SAFE Note
Y Combinator’s standard pre-seed instrument: an investor’s right to convert into equity at the next priced round, with dilution mechanics founders routinely misread.
A SAFE is a sale that postpones the count, not a loan that postpones the math. A first-time founder who misses that distinction raises a $1.5M pre-seed on SAFEs at a $10M cap, feels they’ve given away nothing, then learns at the Series A that they sold roughly 15% of the company before the priced round even began. The SAFE did exactly what it was designed to do. Knowing what it does to ownership, and when, separates the founder who knows their cap table from the one who discovers it during diligence.
What It Is
A SAFE — Simple Agreement for Future Equity — is a contract that gives an investor the right to receive equity in a future priced round, in exchange for money paid now. Y Combinator introduced it in 2013 as a deliberately stripped-down alternative to the convertible note. It is not debt: it carries no interest rate, no maturity date, and no obligation to repay. It isn’t equity yet either. It is a promise that converts to shares when a triggering event happens, almost always the company’s first priced equity round.
Two terms do most of the work, and a SAFE can carry one, both, or neither:
- The valuation cap sets a ceiling on the price at which the SAFE converts. An investor on a $10M-cap SAFE converts as if the company were worth $10M, even if the priced round values it at $30M, so they get three times the shares per dollar that the new round’s investors get.
- The discount gives the investor a percentage reduction (commonly 10–20%) off the priced round’s per-share price, rewarding them for committing earlier.
When a SAFE has both a cap and a discount, the standard documents convert at whichever produces more shares for the investor, which is usually the cap in a round that priced well above it.

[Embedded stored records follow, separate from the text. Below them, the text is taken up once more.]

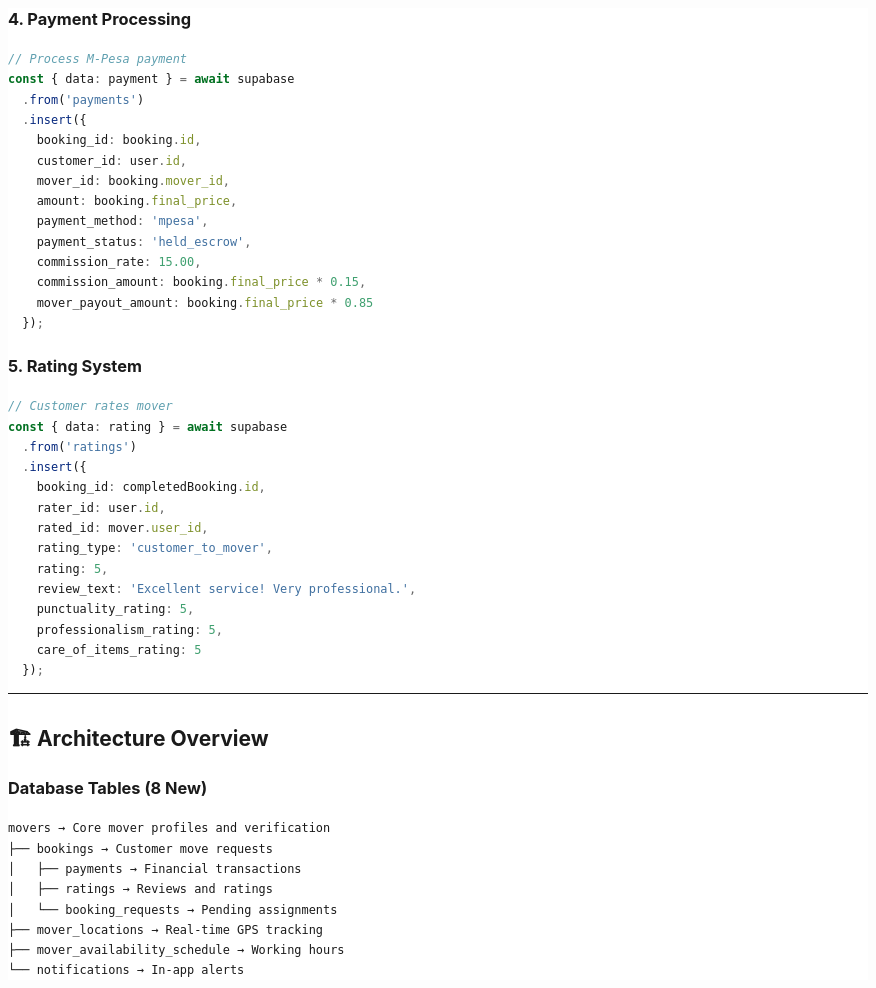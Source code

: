 ### **4. Payment Processing**
```typescript
// Process M-Pesa payment
const { data: payment } = await supabase
  .from('payments')
  .insert({
    booking_id: booking.id,
    customer_id: user.id,
    mover_id: booking.mover_id,
    amount: booking.final_price,
    payment_method: 'mpesa',
    payment_status: 'held_escrow',
    commission_rate: 15.00,
    commission_amount: booking.final_price * 0.15,
    mover_payout_amount: booking.final_price * 0.85
  });
```

### **5. Rating System**
```typescript
// Customer rates mover
const { data: rating } = await supabase
  .from('ratings')
  .insert({
    booking_id: completedBooking.id,
    rater_id: user.id,
    rated_id: mover.user_id,
    rating_type: 'customer_to_mover',
    rating: 5,
    review_text: 'Excellent service! Very professional.',
    punctuality_rating: 5,
    professionalism_rating: 5,
    care_of_items_rating: 5
  });
```

---

## 🏗️ Architecture Overview

### **Database Tables (8 New)**
```
movers → Core mover profiles and verification
├── bookings → Customer move requests
│   ├── payments → Financial transactions
│   ├── ratings → Reviews and ratings
│   └── booking_requests → Pending assignments
├── mover_locations → Real-time GPS tracking
├── mover_availability_schedule → Working hours
└── notifications → In-app alerts
```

The single most consequential detail is the 2018 revision from a pre-money to a post-money SAFE. The original pre-money SAFE computed the investor’s ownership before counting the other SAFEs in the round, so no investor could know their final percentage until every SAFE had been tallied at conversion. The post-money SAFE fixed the investor’s ownership percentage at signing: a $1M post-money SAFE at a $10M cap buys exactly 10% of the company, measured after all the SAFE money is in but before the new priced round dilutes everyone. This made the instrument legible for investors and is now the market standard. It also shifted dilution decisively onto the founder, because every SAFE’s percentage is now locked and stacks cleanly, and the founder absorbs the sum.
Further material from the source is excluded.